#### [REQUIREMENT]
Go through the records and extract every line with the word "args".

#### [SOURCE INFORMATION]
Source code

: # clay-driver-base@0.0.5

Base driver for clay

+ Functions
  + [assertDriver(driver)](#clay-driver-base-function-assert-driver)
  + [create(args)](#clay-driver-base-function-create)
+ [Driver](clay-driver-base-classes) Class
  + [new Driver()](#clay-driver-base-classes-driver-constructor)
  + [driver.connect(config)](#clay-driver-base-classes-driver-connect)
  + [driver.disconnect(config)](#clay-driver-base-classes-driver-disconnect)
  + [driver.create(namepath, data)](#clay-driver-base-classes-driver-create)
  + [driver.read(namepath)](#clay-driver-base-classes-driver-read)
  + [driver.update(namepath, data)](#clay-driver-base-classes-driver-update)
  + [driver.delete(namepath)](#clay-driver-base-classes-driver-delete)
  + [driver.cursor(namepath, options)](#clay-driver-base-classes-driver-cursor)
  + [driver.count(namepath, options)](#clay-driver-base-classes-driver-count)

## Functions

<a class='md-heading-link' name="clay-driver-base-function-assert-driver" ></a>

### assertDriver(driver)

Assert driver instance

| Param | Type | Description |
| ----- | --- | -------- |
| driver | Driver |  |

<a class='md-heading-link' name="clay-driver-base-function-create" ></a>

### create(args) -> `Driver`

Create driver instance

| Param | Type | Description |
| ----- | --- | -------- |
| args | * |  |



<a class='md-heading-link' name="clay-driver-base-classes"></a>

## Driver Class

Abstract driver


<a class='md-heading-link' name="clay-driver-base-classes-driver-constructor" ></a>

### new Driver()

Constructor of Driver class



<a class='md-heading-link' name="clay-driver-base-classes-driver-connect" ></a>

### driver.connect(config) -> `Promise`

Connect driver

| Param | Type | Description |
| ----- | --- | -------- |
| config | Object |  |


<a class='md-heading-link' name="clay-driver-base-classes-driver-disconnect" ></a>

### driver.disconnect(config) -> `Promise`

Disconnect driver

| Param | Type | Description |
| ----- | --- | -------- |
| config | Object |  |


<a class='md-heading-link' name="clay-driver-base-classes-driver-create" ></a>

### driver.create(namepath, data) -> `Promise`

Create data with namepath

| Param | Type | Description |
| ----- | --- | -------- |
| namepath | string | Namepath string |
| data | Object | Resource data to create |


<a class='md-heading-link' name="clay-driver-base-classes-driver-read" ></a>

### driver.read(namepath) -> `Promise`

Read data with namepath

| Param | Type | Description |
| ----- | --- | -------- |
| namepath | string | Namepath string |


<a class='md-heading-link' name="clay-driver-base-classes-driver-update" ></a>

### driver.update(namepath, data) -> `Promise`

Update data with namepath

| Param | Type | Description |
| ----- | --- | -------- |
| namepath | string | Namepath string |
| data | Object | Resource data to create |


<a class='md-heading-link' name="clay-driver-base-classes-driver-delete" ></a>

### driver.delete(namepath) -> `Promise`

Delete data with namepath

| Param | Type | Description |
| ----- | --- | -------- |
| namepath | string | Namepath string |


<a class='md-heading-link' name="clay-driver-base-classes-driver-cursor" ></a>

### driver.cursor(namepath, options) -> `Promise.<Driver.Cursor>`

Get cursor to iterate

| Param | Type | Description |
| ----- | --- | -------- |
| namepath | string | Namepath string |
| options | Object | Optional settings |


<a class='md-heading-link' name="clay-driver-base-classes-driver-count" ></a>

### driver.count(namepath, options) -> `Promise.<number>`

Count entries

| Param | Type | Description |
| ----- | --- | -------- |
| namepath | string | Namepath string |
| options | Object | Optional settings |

==

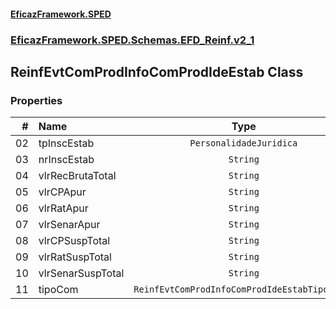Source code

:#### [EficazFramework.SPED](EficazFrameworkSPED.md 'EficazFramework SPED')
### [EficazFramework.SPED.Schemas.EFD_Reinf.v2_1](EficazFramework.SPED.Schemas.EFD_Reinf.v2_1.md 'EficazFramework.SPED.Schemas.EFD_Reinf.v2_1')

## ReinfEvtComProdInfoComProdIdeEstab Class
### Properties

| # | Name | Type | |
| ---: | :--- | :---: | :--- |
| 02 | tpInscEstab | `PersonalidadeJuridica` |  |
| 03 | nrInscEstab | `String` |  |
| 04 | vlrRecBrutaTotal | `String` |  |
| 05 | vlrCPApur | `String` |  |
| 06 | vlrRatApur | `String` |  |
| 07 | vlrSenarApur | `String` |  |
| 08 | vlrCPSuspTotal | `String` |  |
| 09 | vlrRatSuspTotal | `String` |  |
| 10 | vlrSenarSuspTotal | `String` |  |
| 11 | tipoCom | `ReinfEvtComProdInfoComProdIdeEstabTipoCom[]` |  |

#### [SOLVED PROBLEM]
  + [create(args)](#clay-driver-base-function-create)
### create(args) -> `Driver`
| args | * |  |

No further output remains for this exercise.